» WHAT TO DO
Please return each record exactly as it stands.

[Dataset items]
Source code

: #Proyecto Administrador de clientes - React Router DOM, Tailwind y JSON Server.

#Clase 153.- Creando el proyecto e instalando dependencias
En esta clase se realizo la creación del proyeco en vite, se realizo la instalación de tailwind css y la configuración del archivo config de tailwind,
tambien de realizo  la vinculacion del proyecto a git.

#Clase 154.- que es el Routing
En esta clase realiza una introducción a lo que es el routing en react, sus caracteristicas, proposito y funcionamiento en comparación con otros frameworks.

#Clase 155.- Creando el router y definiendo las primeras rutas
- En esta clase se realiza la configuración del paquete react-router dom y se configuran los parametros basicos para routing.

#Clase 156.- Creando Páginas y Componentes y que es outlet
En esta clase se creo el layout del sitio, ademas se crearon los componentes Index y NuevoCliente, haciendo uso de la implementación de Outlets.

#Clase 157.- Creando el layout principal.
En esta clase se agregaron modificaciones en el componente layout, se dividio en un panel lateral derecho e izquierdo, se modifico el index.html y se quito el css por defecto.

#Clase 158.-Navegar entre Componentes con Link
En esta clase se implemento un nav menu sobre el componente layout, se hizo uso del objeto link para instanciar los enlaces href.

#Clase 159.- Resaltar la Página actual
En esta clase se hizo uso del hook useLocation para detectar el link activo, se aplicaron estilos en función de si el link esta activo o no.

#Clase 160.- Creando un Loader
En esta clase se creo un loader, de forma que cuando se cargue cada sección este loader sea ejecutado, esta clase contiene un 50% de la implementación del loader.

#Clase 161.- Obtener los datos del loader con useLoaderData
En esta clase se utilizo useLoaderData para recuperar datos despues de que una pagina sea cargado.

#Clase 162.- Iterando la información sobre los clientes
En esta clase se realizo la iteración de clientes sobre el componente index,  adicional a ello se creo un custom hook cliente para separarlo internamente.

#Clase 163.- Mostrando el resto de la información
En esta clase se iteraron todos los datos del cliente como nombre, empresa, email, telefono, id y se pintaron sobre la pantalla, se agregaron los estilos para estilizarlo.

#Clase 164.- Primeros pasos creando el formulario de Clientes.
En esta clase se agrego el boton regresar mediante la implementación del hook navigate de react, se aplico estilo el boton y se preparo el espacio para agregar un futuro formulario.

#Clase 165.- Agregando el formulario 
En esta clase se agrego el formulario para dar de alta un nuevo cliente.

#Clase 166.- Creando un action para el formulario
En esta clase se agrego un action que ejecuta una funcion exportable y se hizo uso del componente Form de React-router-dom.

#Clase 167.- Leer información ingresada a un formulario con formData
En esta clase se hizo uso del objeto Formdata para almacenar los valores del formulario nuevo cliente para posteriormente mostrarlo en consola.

» ANSWER TO THIS EXERCISE
Source code

: #Proyecto Administrador de clientes - React Router DOM, Tailwind y JSON Server.

#Clase 153.- Creando el proyecto e instalando dependencias
En esta clase se realizo la creación del proyeco en vite, se realizo la instalación de tailwind css y la configuración del archivo config de tailwind,
tambien de realizo  la vinculacion del proyecto a git.

#Clase 154.- que es el Routing
En esta clase realiza una introducción a lo que es el routing en react, sus caracteristicas, proposito y funcionamiento en comparación con otros frameworks.

#Clase 155.- Creando el router y definiendo las primeras rutas
- En esta clase se realiza la configuración del paquete react-router dom y se configuran los parametros basicos para routing.

#Clase 156.- Creando Páginas y Componentes y que es outlet
En esta clase se creo el layout del sitio, ademas se crearon los componentes Index y NuevoCliente, haciendo uso de la implementación de Outlets.

#Clase 157.- Creando el layout principal.
En esta clase se agregaron modificaciones en el componente layout, se dividio en un panel lateral derecho e izquierdo, se modifico el index.html y se quito el css por defecto.

#Clase 158.-Navegar entre Componentes con Link
En esta clase se implemento un nav menu sobre el componente layout, se hizo uso del objeto link para instanciar los enlaces href.

#Clase 159.- Resaltar la Página actual
En esta clase se hizo uso del hook useLocation para detectar el link activo, se aplicaron estilos en función de si el link esta activo o no.

#Clase 160.- Creando un Loader
En esta clase se creo un loader, de forma que cuando se cargue cada sección este loader sea ejecutado, esta clase contiene un 50% de la implementación del loader.

#Clase 161.- Obtener los datos del loader con useLoaderData
En esta clase se utilizo useLoaderData para recuperar datos despues de que una pagina sea cargado.

#Clase 162.- Iterando la información sobre los clientes
En esta clase se realizo la iteración de clientes sobre el componente index,  adicional a ello se creo un custom hook cliente para separarlo internamente.

#Clase 163.- Mostrando el resto de la información
En esta clase se iteraron todos los datos del cliente como nombre, empresa, email, telefono, id y se pintaron sobre la pantalla, se agregaron los estilos para estilizarlo.

#Clase 164.- Primeros pasos creando el formulario de Clientes.
En esta clase se agrego el boton regresar mediante la implementación del hook navigate de react, se aplico estilo el boton y se preparo el espacio para agregar un futuro formulario.

#Clase 165.- Agregando el formulario 
En esta clase se agrego el formulario para dar de alta un nuevo cliente.

#Clase 166.- Creando un action para el formulario
En esta clase se agrego un action que ejecuta una funcion exportable y se hizo uso del componente Form de React-router-dom.

#Clase 167.- Leer información ingresada a un formulario con formData
En esta clase se hizo uso del objeto Formdata para almacenar los valores del formulario nuevo cliente para posteriormente mostrarlo en consola.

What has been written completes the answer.